Hiroshi Kawano's decision to give his archive to the ZKM was, in part, thanks to a German philosopher who gave him the decisive impulse to bring together aesthetics and computer technology, namely, Max Bense who taught in Stuttgart.
Globalization as a phase in the geo-political transformation of the world is at once a transformation of art – of the conditions of its production, and possibilities of its diffusion and dissemination and presence. At the same time, artists, and above all the institutions of art – large-scale exhibitions, museums, the art market – are faced with questions as to the extent to which the concept »global« can and must be thought – and how this reflects back on its own methods of working. By means of documentary materials and artistic approaches, the exhibition »The Global Contemporary. Art Worlds after 1989« will examine the way in which globalization, both with its pervasive mechanisms of the market and its utopias of networking and generosity, impacts upon the various spheres of artistic production and reception.
This critical analysis of the key institutions and dispositives of the art world seeks to illustrate the manner in which globalization has both shaped and itself become a theme in artistic production that intentionally creates and reviews its own conditions and parameters. With »The Global Contemporary.
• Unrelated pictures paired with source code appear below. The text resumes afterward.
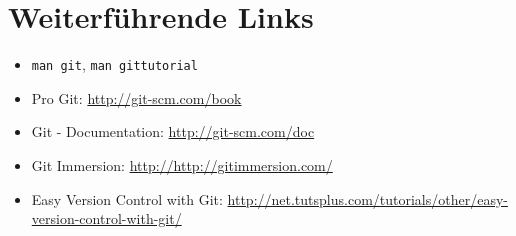 \section{Weiterführende Links}
\begin{itemize}
  \item \texttt{man git}, \texttt{man gittutorial}
  \item Pro Git: \url{http://git-scm.com/book}
  \item Git - Documentation: \url{http://git-scm.com/doc}
  \item Git Immersion: \url{http://http://gitimmersion.com/}
  \item Easy Version Control with Git: \url{http://net.tutsplus.com/tutorials/other/easy-version-control-with-git/}
\end{itemize}
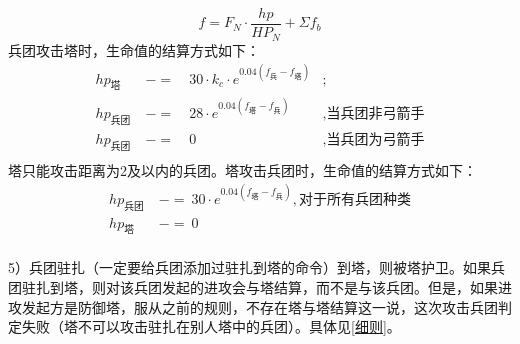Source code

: \documentclass[a4paper,4pt]{article}
\begin{document}
\begin{equation}
	f = F_N \cdot \frac{hp}{HP_N} + \Sigma f_b\label{f}
\end{equation}
兵团攻击塔时，生命值的结算方式如下：
\begin{equation}
	\begin{aligned}
		hp_{\text{塔}}   & \ -= & \ 30 \cdot k_c \cdot e^{0.04(f_{\text{兵}}-f_{\text{塔}})} & ;                       \\
		hp_{\text{兵团}} & \ -= & \ 28 \cdot e^{0.04(f_{\text{塔}}-f_{\text{兵}})}           & , \text{当兵团非弓箭手} \\
		hp_{\text{兵团}} & \ -= & \ 0                                                        & , \text{当兵团为弓箭手} \\
	\end{aligned}
	\label{hp1}
\end{equation}
塔只能攻击距离为2及以内的兵团。塔攻击兵团时，生命值的结算方式如下：
\begin{equation}
	\begin{aligned}
		hp_{\text{兵团}} & \ -=\ 30 \cdot e^{0.04(f_{\text{塔}}-f_{\text{兵}})}, \text{对于所有兵团种类} \\
		hp_{\text{塔}}   & \ -=\ 0                                                                       \\
	\end{aligned}
	\label{hp2}
\end{equation}
\par
5）兵团驻扎（一定要给兵团添加过驻扎到塔的命令）到塔，则被塔护卫。如果兵团驻扎到塔，则对该兵团发起的进攻会与塔结算，而不是与该兵团。但是，如果进攻发起方是防御塔，服从之前的规则，不存在塔与塔结算这一说，这次攻击兵团判定失败（塔不可以攻击驻扎在别人塔中的兵团）。具体见\ref{细则}。\par
\end{document}
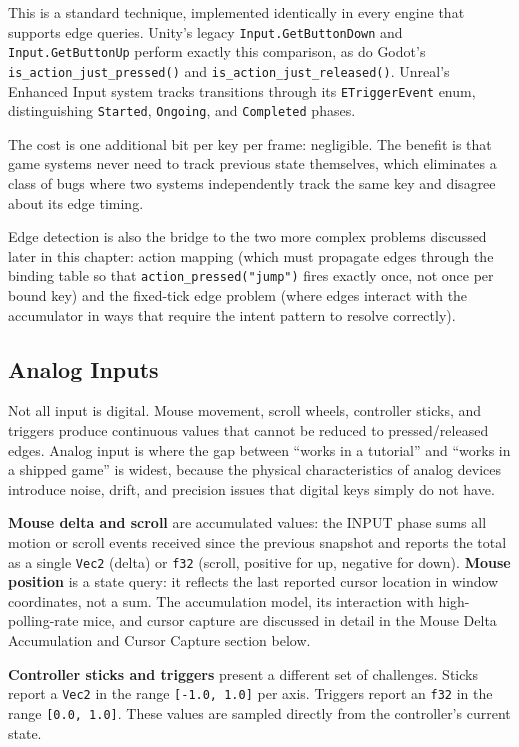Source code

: \documentclass[
  11pt,
  letterpaper,
  DIV=11,
  numbers=noendperiod,
  twoside,
  open=right]{scrreprt}
\begin{document}
This is a standard technique, implemented identically in every engine
that supports edge queries. Unity's legacy \texttt{Input.GetButtonDown}
and \texttt{Input.GetButtonUp} perform exactly this comparison, as do
Godot's \texttt{is\_action\_just\_pressed()} and
\texttt{is\_action\_just\_released()}. Unreal's Enhanced Input system
tracks transitions through its \texttt{ETriggerEvent} enum,
distinguishing \texttt{Started}, \texttt{Ongoing}, and
\texttt{Completed} phases.

The cost is one additional bit per key per frame: negligible. The
benefit is that game systems never need to track previous state
themselves, which eliminates a class of bugs where two systems
independently track the same key and disagree about its edge timing.

Edge detection is also the bridge to the two more complex problems
discussed later in this chapter: action mapping (which must propagate
edges through the binding table so that \texttt{action\_pressed("jump")}
fires exactly once, not once per bound key) and the fixed-tick edge
problem (where edges interact with the accumulator in ways that require
the intent pattern to resolve correctly).

\subsection{Analog Inputs}\label{analog-inputs}

Not all input is digital. Mouse movement, scroll wheels, controller
sticks, and triggers produce continuous values that cannot be reduced to
pressed/released edges. Analog input is where the gap between ``works in
a tutorial'' and ``works in a shipped game'' is widest, because the
physical characteristics of analog devices introduce noise, drift, and
precision issues that digital keys simply do not have.

\textbf{Mouse delta and scroll} are accumulated values: the INPUT phase
sums all motion or scroll events received since the previous snapshot
and reports the total as a single \texttt{Vec2} (delta) or \texttt{f32}
(scroll, positive for up, negative for down). \textbf{Mouse position} is
a state query: it reflects the last reported cursor location in window
coordinates, not a sum. The accumulation model, its interaction with
high-polling-rate mice, and cursor capture are discussed in detail in
the Mouse Delta Accumulation and Cursor Capture section below.

\textbf{Controller sticks and triggers} present a different set of
challenges. Sticks report a \texttt{Vec2} in the range
\texttt{{[}-1.0,\ 1.0{]}} per axis. Triggers report an \texttt{f32} in
the range \texttt{{[}0.0,\ 1.0{]}}. These values are sampled directly
from the controller's current state.
\end{document}
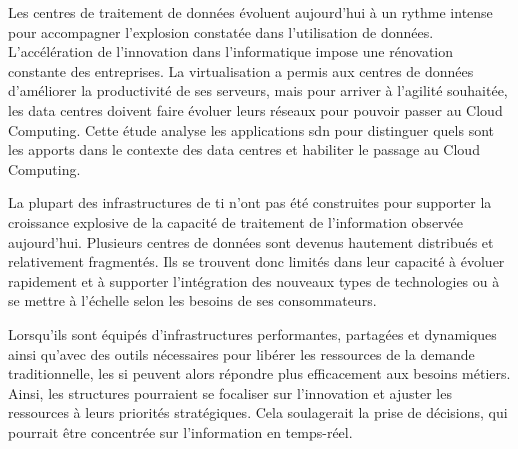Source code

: 


Les centres de traitement de données évoluent aujourd'hui à un rythme intense pour accompagner l'explosion constatée dans l'utilisation de données. L'accélération de l'innovation dans l'informatique impose une rénovation constante des entreprises. La virtualisation a permis aux centres de données d'améliorer la productivité de ses serveurs, mais pour arriver à l'agilité souhaitée, les data centres doivent faire évoluer leurs réseaux pour pouvoir passer au Cloud Computing. Cette étude analyse les applications \gls{sdn} pour distinguer quels sont les apports dans le contexte des data centres et habiliter le passage au Cloud Computing.

\par 
La plupart des infrastructures de \gls{ti} n'ont pas été construites pour supporter la croissance explosive de la capacité de traitement de l'information observée aujourd'hui. Plusieurs centres de données sont devenus hautement distribués et relativement fragmentés. Ils se trouvent donc limités dans leur capacité à évoluer rapidement et à supporter l'intégration des nouveaux types de technologies ou à se mettre à l'échelle selon les besoins de ses consommateurs.

\par 
Lorsqu'ils sont équipés d'infrastructures performantes, partagées et dynamiques ainsi qu'avec des outils nécessaires pour libérer les ressources de la demande traditionnelle, les \gls{si} peuvent alors répondre plus efficacement aux besoins métiers. Ainsi, les structures pourraient se focaliser sur l'innovation et ajuster les ressources à leurs priorités stratégiques. Cela soulagerait la prise de décisions, qui pourrait être concentrée sur l'information en temps-réel. \cite{hpAlcatelCreatinCloudDCchallenges}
Art Worlds after 1989« the ZKM | Karlsruhe, as a utopian »factory« and work place in the best sense of the meaning, itself plans to thematize these conditions, which also influence everyday life beyond the art world: to make the museum itself a site of contemporaneity – a place in which local experiences of time subvert the unity of the new »universal time«.
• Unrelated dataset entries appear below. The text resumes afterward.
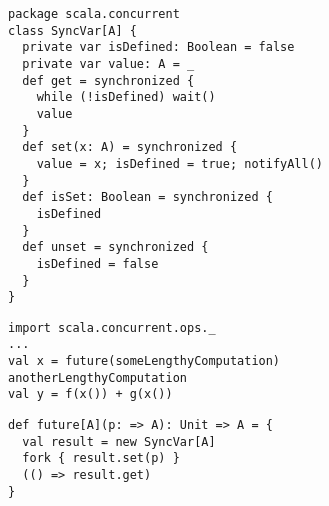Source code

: \begin{itemize}
\begin{lstlisting}
package scala.concurrent
class SyncVar[A] {
  private var isDefined: Boolean = false
  private var value: A = _
  def get = synchronized {
    while (!isDefined) wait()
    value
  }
  def set(x: A) = synchronized {
    value = x; isDefined = true; notifyAll()
  }
  def isSet: Boolean = synchronized {
    isDefined
  }
  def unset = synchronized {
    isDefined = false
  }
}
\end{lstlisting}



\begin{lstlisting}
import scala.concurrent.ops._
...
val x = future(someLengthyComputation)
anotherLengthyComputation
val y = f(x()) + g(x())
\end{lstlisting}

\begin{lstlisting}
def future[A](p: => A): Unit => A = {
  val result = new SyncVar[A]
  fork { result.set(p) }
  (() => result.get)
}
\end{lstlisting}



\end{itemize}
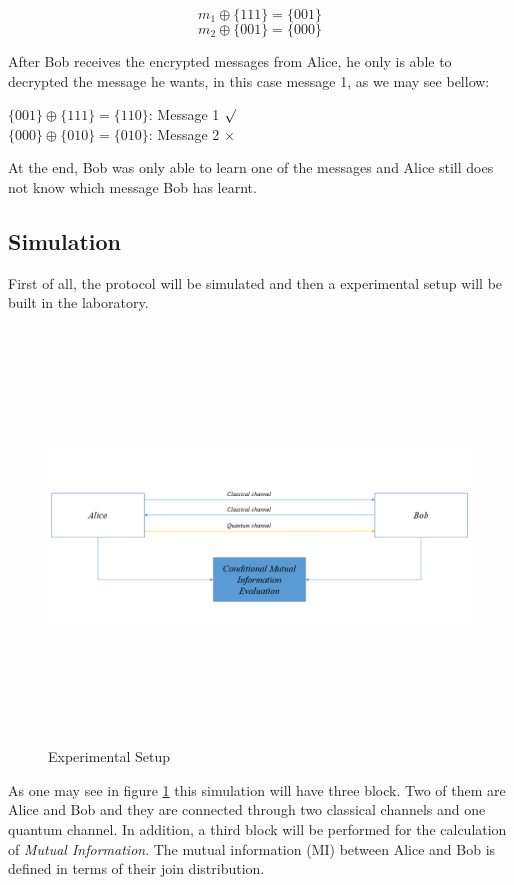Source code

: $$m_{1} \oplus{} \{ 1 1 1 \} = \{ 0 0 1\}$$
$$m_{2} \oplus{} \{ 0 0 1 \} = \{ 0 0 0\}$$

After Bob receives the encrypted messages from Alice, he only is able to decrypted the message he wants, in this case message 1, as we may see bellow:
\begin{center}
$\{ 0 0 1\} \oplus{} \{ 1 1 1\} = \{ 1 1 0\} $: Message 1 $\surd$ \\
$\{ 0 0 0\} \oplus{} \{ 0 1 0\} = \{ 0 1 0\} $: Message 2 $\times$ \\
\end{center}

At the end, Bob was only able to learn one of the messages and Alice still does not know which message Bob has learnt.

\subsection{Simulation}

First of all, the protocol will be simulated and then a experimental setup will be built in the laboratory.

\begin{figure}[H]
	\centering
	\includegraphics[width=1.0\textwidth, height=11cm]{./sdf/ot_with_discrete_variables/figures/SetupOt.png}
	\caption{Experimental Setup}\label{experimentalsetup}
\end{figure}

As one may see in figure \ref{experimentalsetup} this simulation will have three block. Two of them are Alice and Bob and they are connected through two classical channels and one quantum channel. In addition, a third block will be performed for the calculation of \textit{Mutual Information}. The mutual information (MI) between Alice and Bob is defined in terms of their join distribution.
The conception and design of the exhibition forms part of the research project »Global Art and the Museum (GAM)«, co-initiated by Hans Belting and Peter Weibel at the ZKM in 2006. Over the past two years, a network of protagonists and key institutions within the global art scene was established, which was then consolidated and extended by way of several seminars and conferences in both Karlsruhe and abroad. The ensuing discourse, captured in two publications and an extensive Website, thus constitutes the thematic framework of the exhibition, and through experimental implementation in »The Global Contemporary. Art Worlds after 1989« is then reflected back into the »GAM« project. This academic, experimental examination of the art system, also remains decisive for the exhibition itself. Thus, the exhibition’s self-reflective dimension becomes one of its fundamental features, as underscored by a specially organized residency program and the work on art mediation. To this end, more than twelve international artists have been invited to discuss the issues surrounding »The Global Contemporary. Art Worlds after 1989«, and to help throw critical light on the exhibition’s concepts. This critical discussion will take place in a particular place within the exhibition by the setting up of a »studio« in which visitors, mediators and artists realize artistic-educative projects, workshops and temporary presentations, and thus together help shape and co-author »The Global Contemporary«. Lastly, the critical, scholarly discourse initiated at the inception of the »GAM« project will be pursued throughout the course of the exhibition before being published in a comprehensive catalog.